Spring comes to Tom Piper’s minimal design, as his wall of squares opens up to allow shoots of greenery. Not just the auditorium, but also the whole of the Roundhouse is bedecked with Orlando’s verses. It’s an idea the RSC is expanding on with its Adelaide Road project: commissioning the poet Aoife Mannix to conduct writing workshops around the stories of Camden residents, and a promenade on the 14 May along the street that connects The Roundhouse with the RSC’s other London home, The Hampstead Theatre.

Back in Boyd’s forest, things become increasingly enchanting. There is always an edge to this Arden: the dreams and fantastic beasts are frightening, Sophie Russell’s Audrey is hilarious but a little cruel and Richard King’s Touchstone plays too close to the edge for comfort. Yet what romance the play contains bursts out and the real joy of the evening is Katy Stephens’ Rosalind. Hers is a star turn that makes the whole play revolve around her character. Rosalind’s intelligence is combined with a giddy energy in an enormously physical performance that is not to be missed.

As You Like It plays in rep until 5 February 2011

www.rsc.org.uk

Photo by Ellie Kurttz

Written 18 January 2011 for The London Magazine

“Julius Caesar” at The Roundhouse

In a week when political assassination is once more in the news, Julius Caesar might seem more relevant to a contemporary audience than ever. The RSC’s production at The Roundhouse could never presage such current events, but the evening gives us plenty to think about. Director Lucy Bailey thrills by her engagement with history.

Lucy Bailey’s Rome is a bloody place. In the opening scene we see Romulus and Remus wrestling to the death – a bloodlust is the city’s heritage from its founders. Working with designer William Dudley and inspired by the recent Rome TV show, Bailey intelligently toys with our notions of the Romans as civilised. Video projections increase the stage presence of the Plebeians (a character in their own right) to great effect – this is a dangerous mob that rules the Empire on a whim.

Greg Hicks is a natural Caesar. Even eclectically garbed as some kind of generic Barbarian, he is commanding enough to cast a necessary shadow over the play. The evening’s highlight is Darrell D’Silva’s Mark Antony. A “masker and a reveller”, he seems drunk on grief and then violence. Reminiscent of Oliver Reed, it is a captivating performance that will make you want to see him reprise the role in Antony and Cleopatra, also part of this year’s season.

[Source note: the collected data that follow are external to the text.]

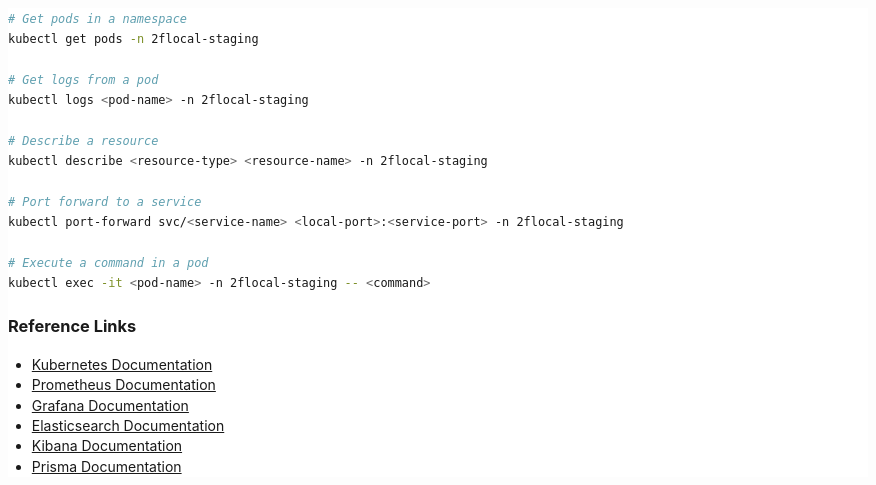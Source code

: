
 ```bash
# Get pods in a namespace
kubectl get pods -n 2flocal-staging

# Get logs from a pod
kubectl logs <pod-name> -n 2flocal-staging

# Describe a resource
kubectl describe <resource-type> <resource-name> -n 2flocal-staging

# Port forward to a service
kubectl port-forward svc/<service-name> <local-port>:<service-port> -n 2flocal-staging

# Execute a command in a pod
kubectl exec -it <pod-name> -n 2flocal-staging -- <command>
```

### Reference Links

- [Kubernetes Documentation](https://kubernetes.io/docs/)
- [Prometheus Documentation](https://prometheus.io/docs/introduction/overview/)
- [Grafana Documentation](https://grafana.com/docs/)
- [Elasticsearch Documentation](https://www.elastic.co/guide/en/elasticsearch/reference/current/index.html)
- [Kibana Documentation](https://www.elastic.co/guide/en/kibana/current/index.html)
- [Prisma Documentation](https://www.prisma.io/docs/)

However, Julius Caesar is really the story of Brutus and Cassius. Here Brutus (Sam Troughton) is something like a monk; he is dressed like one and even gestures a benediction in a performance that invokes the play’s religious context. To bring complexity to their coalition, John Mackay attempts to make Cassius more than just a Machiavellian figure. Both are interesting ideas and yet, while there are moments of moving intimacy between the conspirators, both strategies fail to hold interest.

All the cast of Julius Caesar are martial. The characters are at home in Bailey’s world and her direction makes sense of the play’s long combat scenes, invariably presented with clarity and dynamism. Yet they disappoint, and we are hard pushed to share the opinion that Brutus was the “noblest Roman of them all”. What should be his tragedy may interest us but ultimately fails to move us emotionally.

Julius Caesar plays in rep until 5 February 2011

www.rsc.org.uk

Photo by Ellie Kurttz

Written 11 January 2011 for The London Magazine

“The Winter’s Tale” at The Roundhouse

The Royal Shakespeare Company’s new London season arrives with the announcement of a five-year partnership with Camden’s Roundhouse. Artistic director Michael Boyd is enamoured of the venue, describing it as both intimate and epic, and the transfer of the Stratford production of The Winter’s Tale helps us to share his excitement.

David Farr’s direction makes the most of the specially constructed thrust stage, which mirrors the company’s current home in Stratford. The format has clearly focused Farr, and his direction is startlingly clear. Jon Bausor’s design takes inspiration from the ballads of Shakespeare’s day, cleverly enforcing the telling of this winter tale and decking Sicilia and Bohemia with so much paper we might feel we are  enveloped in the Forest of Arden.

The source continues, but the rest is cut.